▸ **Required action**
Among the lines below, restate word for word only those from the line with "- For example, DEV-1.1" through the line with "This project uses", with both end lines kept.

+===+

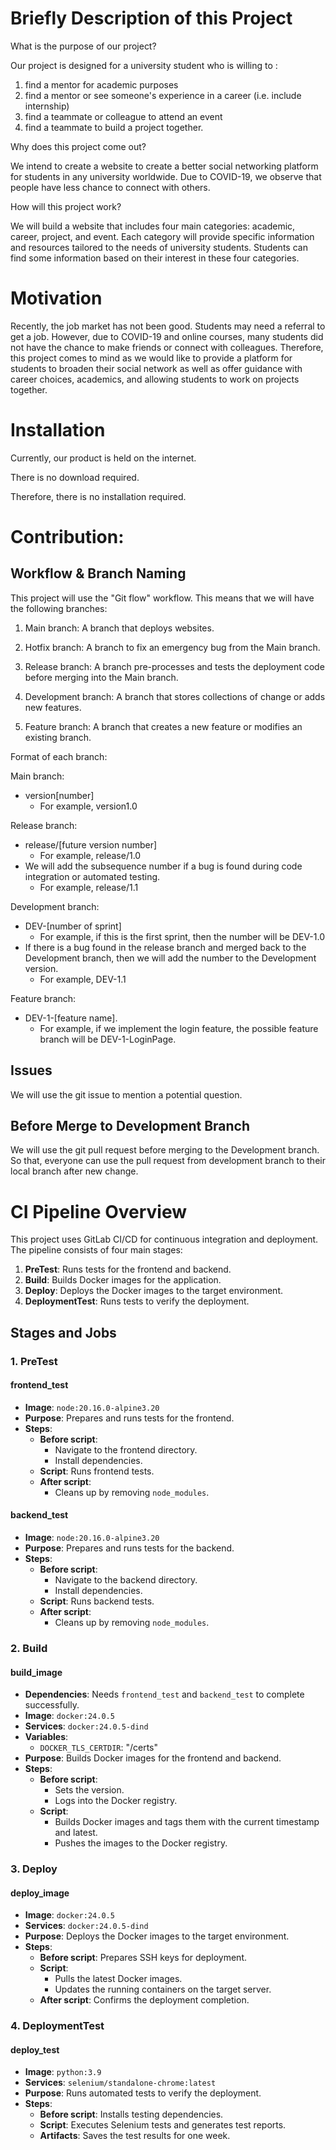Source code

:# Briefly Description of this Project
What is the purpose of our project?

Our project is designed for a university student who is willing to :
1. find a mentor for academic purposes
2. find a mentor or see someone's experience in a career (i.e. include internship)
3. find a teammate or colleague to attend an event
4. find a teammate to build a project together.

Why does this project come out?

We intend to create a website to create a better social networking platform for students in any university worldwide. Due to COVID-19, we observe that people have less chance to connect with others.

How will this project work?

We will build a website that includes four main categories: academic, career, project, and event. Each category will provide specific information and resources tailored to the needs of university students.
Students can find some information based on their interest in these four categories.
  
# Motivation
Recently, the job market has not been good. Students may need a referral to get a job. However, due to COVID-19 and online courses, many students did not have the chance to make friends or connect with colleagues. Therefore, this project comes to mind as we would like to provide a platform for students to broaden their social network as well as offer guidance with career choices, academics, and allowing students to work on projects together.

# Installation
Currently, our product is held on the internet. 

There is no download required.

Therefore, there is no installation required.

# Contribution:
## Workflow & Branch Naming
This project will use the "Git flow" workflow.
This means that we will have the following branches:

1. Main branch: A branch that deploys websites.

2. Hotfix branch: A branch to fix an emergency bug from the Main branch.

3. Release branch: A branch pre-processes and tests the deployment code before merging into the Main branch.

4. Development branch: A branch that stores collections of change or adds new features.

5. Feature branch: A branch that creates a new feature or modifies an existing branch. 

Format of each branch:

Main branch: 
- version[number] 
  - For example, version1.0

Release branch: 
- release/[future version number]  
  -  For example, release/1.0
- We will add the subsequence number if a bug is found during code integration or automated testing. 
  - For example, release/1.1

Development branch:
- DEV-[number of sprint] 
  - For example, if this is the first sprint, then the number will be DEV-1.0
- If there is a bug found in the release branch and merged back to the Development branch, then we will add the number to the Development version.
  - For example, DEV-1.1

Feature branch:
- DEV-1-[feature name]. 
  - For example, if we implement the login feature, the possible feature branch will be DEV-1-LoginPage.
## Issues
We will use the git issue to mention a potential question.

## Before Merge to Development Branch
We will use the git pull request before merging to the Development branch. So that, everyone can use the pull request from development branch to their local branch after new change.

# CI Pipeline Overview

This project uses GitLab CI/CD for continuous integration and deployment. The pipeline consists of four main stages:

1. **PreTest**: Runs tests for the frontend and backend.
2. **Build**: Builds Docker images for the application.
3. **Deploy**: Deploys the Docker images to the target environment.
4. **DeploymentTest**: Runs tests to verify the deployment.

## Stages and Jobs

### 1. PreTest

#### frontend_test
- **Image**: `node:20.16.0-alpine3.20`
- **Purpose**: Prepares and runs tests for the frontend.
- **Steps**:
  - **Before script**:
    - Navigate to the frontend directory.
    - Install dependencies.
  - **Script**: Runs frontend tests.
  - **After script**:
    - Cleans up by removing `node_modules`.

#### backend_test
- **Image**: `node:20.16.0-alpine3.20`
- **Purpose**: Prepares and runs tests for the backend.
- **Steps**:
  - **Before script**:
    - Navigate to the backend directory.
    - Install dependencies.
  - **Script**: Runs backend tests.
  - **After script**:
    - Cleans up by removing `node_modules`.

### 2. Build

#### build_image
- **Dependencies**: Needs `frontend_test` and `backend_test` to complete successfully.
- **Image**: `docker:24.0.5`
- **Services**: `docker:24.0.5-dind`
- **Variables**:
  - `DOCKER_TLS_CERTDIR`: "/certs"
- **Purpose**: Builds Docker images for the frontend and backend.
- **Steps**:
  - **Before script**:
    - Sets the version.
    - Logs into the Docker registry.
  - **Script**:
    - Builds Docker images and tags them with the current timestamp and latest.
    - Pushes the images to the Docker registry.

### 3. Deploy

#### deploy_image
- **Image**: `docker:24.0.5`
- **Services**: `docker:24.0.5-dind`
- **Purpose**: Deploys the Docker images to the target environment.
- **Steps**:
  - **Before script**: Prepares SSH keys for deployment.
  - **Script**:
    - Pulls the latest Docker images.
    - Updates the running containers on the target server.
  - **After script**: Confirms the deployment completion.

### 4. DeploymentTest

#### deploy_test
- **Image**: `python:3.9`
- **Services**: `selenium/standalone-chrome:latest`
- **Purpose**: Runs automated tests to verify the deployment.
- **Steps**:
  - **Before script**: Installs testing dependencies.
  - **Script**: Executes Selenium tests and generates test reports.
  - **Artifacts**: Saves the test results for one week.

+===+

▸ **Result for this exercise**
  - For example, DEV-1.1

Feature branch:
- DEV-1-[feature name]. 
  - For example, if we implement the login feature, the possible feature branch will be DEV-1-LoginPage.
## Issues
We will use the git issue to mention a potential question.

## Before Merge to Development Branch
We will use the git pull request before merging to the Development branch. So that, everyone can use the pull request from development branch to their local branch after new change.

# CI Pipeline Overview

This project uses GitLab CI/CD for continuous integration and deployment. The pipeline consists of four main stages:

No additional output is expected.